On to Marianne Moore and Robert Hass now.

Yesterday, resumption of the course and I woke up versifying in my head, thinking about poems I am busy with. Neat.

We looked at erotic poetry, which was fun. I was absolutely blown away by Sharon Olds' Topography, because of what it says about duality, or the absence of it.

It made my day.

Monday, 28 July 2008

After a long absence

Reading Elizabeth Bishop, I know that I am often missing the point.
Yesterday I read - among other poems of hers - a long ballad and derived little pleasure from it.

On the other hand, there is a poem called In the Waiting Room, where she describes a strange experience, a sense of merging with her aunt who had cried out in pain from the dentists' room next door, which was followed by the assertion of a sense of her own I:

...I said to myself: three days
and you'll be seven days old.
I was saying it to stop
the sensation of falling off
the round, turning world
into cold, blue-black space.
But I felt: you are an
I
you are an
Elizabeth
you are one of them.
Why should you be one, too?
I scarcely dared to look
to see what it was I was....

Later:

...Why should I be my aunt,
or me, or anyone?
What similarities-
[ ... ] -
held us all together
or made us all just one?
...

(p. 160, Elizabeth Bishop, The Complete Poems, 1927-1979, (1980) Farrar, Straus and Giroux, NY)

I particularly liked the line ...Why should you be one, too?... the playfulness of it, and the shyness of ...I scarcely dared look...

Furthermore, this poem could be useful as an example of narrative poetry, no rhyming or form except for the rhythm of the words and the breaks from line to line. I am working on a poem entitled After a long absence which is narrative, and which would suit this style.

The main problem with After a long absence is that a second story is inserted into the story of the poem, with unfamiliar actors , which took place elsewhere, but which is connected by association of ideas to the events described. How to make the transition to and from the main story a smooth one for a reader, so that they may travel on this little journey without a sense of disruption?

Typographic indications might work - for instance at present the second story is framed by a line in italics After a long absence..., and the same sentence is repeated afterwards. But a past experience using italics taught me that they may appear cheap.
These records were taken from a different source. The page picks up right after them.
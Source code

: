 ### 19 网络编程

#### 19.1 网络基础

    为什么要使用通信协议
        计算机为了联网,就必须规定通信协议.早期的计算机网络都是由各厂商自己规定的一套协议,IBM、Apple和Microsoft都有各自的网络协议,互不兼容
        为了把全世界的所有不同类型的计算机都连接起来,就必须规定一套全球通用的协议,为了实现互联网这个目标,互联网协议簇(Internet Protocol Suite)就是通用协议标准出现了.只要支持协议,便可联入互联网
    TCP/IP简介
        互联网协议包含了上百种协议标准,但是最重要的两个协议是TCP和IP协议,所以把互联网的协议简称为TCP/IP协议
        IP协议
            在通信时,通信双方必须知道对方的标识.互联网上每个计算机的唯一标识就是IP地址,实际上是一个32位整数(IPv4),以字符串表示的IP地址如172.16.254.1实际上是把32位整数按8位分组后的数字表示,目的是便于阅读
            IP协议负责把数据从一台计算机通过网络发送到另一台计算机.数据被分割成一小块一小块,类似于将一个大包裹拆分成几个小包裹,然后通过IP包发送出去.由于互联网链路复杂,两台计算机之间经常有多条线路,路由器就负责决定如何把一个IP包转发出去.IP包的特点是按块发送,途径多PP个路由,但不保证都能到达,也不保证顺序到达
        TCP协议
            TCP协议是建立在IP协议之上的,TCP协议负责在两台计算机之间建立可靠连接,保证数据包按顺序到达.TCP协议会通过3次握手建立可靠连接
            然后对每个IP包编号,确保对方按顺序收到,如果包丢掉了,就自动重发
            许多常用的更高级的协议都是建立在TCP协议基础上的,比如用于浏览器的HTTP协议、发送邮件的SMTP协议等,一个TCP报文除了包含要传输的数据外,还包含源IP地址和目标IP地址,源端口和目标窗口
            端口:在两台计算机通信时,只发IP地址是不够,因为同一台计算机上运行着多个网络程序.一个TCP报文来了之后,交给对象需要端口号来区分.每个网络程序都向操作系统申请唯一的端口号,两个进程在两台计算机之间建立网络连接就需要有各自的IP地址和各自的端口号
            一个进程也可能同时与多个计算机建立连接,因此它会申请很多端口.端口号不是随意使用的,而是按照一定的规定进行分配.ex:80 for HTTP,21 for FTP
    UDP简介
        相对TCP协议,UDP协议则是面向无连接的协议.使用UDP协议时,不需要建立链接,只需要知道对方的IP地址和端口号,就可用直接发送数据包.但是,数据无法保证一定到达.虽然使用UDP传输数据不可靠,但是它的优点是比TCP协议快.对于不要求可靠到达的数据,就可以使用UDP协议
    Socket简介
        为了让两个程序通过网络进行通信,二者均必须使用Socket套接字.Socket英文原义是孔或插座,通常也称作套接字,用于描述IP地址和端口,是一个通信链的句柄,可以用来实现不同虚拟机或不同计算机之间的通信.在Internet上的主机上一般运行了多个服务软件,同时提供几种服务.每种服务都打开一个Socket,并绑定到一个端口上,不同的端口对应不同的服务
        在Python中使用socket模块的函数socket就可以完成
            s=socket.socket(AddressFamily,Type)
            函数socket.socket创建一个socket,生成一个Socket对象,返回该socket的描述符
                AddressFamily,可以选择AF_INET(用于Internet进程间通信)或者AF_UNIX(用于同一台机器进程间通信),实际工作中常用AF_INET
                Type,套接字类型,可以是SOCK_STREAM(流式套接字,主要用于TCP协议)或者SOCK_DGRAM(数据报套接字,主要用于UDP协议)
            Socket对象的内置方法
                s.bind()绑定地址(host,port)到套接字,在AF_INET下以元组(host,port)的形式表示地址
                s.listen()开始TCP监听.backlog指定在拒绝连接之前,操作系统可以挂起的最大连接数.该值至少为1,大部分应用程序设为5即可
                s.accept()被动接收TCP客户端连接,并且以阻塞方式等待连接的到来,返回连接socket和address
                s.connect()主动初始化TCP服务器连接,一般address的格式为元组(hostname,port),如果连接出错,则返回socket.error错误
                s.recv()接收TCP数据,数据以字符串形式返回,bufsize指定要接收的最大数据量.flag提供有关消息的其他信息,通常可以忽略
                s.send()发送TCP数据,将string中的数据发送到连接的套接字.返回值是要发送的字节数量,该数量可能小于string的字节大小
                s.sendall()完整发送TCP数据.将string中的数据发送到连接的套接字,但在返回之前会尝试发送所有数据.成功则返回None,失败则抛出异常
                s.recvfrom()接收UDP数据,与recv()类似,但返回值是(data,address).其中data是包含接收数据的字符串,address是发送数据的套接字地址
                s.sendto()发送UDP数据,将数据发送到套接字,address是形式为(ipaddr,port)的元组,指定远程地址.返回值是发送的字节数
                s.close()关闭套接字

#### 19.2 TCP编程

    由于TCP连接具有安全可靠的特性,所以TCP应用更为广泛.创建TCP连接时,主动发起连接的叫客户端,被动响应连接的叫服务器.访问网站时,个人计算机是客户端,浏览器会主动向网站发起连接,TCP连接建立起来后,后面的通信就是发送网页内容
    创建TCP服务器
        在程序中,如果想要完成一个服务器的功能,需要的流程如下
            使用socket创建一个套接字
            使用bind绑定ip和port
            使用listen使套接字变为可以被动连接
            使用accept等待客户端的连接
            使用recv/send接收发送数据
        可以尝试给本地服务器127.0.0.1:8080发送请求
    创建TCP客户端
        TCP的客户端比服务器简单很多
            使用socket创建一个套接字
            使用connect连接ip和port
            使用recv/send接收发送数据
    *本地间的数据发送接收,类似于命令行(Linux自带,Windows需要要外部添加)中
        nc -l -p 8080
It might be better if a gap were left within the column of the main story, while the text of the second story was moved as in a side-step, into an adjacent column.

One might say that this is gimmickery.

It would be best if the connection was made clear or an enemy might say, two poems made out of the one. That would result in two poor little poems without much merit. They would simply wilt and die.

Too much time spent writing this today.

Sunday, 27 July 2008

Elizabeth Bishop's letters

I spent yesterday reading Elizabeth Bishop's letters, got about a fifth of the way through the book (too big, heavy to hold, what was the publisher thinking of.)

On p. 54, in a letter to Marianne Moore, about the sestina: ...It seems to me that there are two ways possible for a sestina. One is to use unusual words as terminations, in which case they would have to be used differently as often as possible - as you say, "change of scale". That would make a very highly seasoned kind of poem. And the other way is to use as colorless words as possible - like Sidney, so that it becomes less of a trick and more of a natural theme and variations. I guess I have tried to do both at once [in her poem A Miracle for Breakfast].

I think Sidney is a town in Florida, where she was at the time. I have made notes of other things she says, but those are more in the nature of going off on tangents so shall not mention them here.

I was pleased to discover the source of the word 'mackerel' used to describe a sky in the poem Invitation to Miss Marianne Moore, the one with the Please come flying leitmotif mentioned in yesterday's post: she had a kitten named Minnow, but its colour was really mackerel, she writes, a certain kind of grey...

I shall be reading Marianne Moore next, once I have thoroughly examined EB.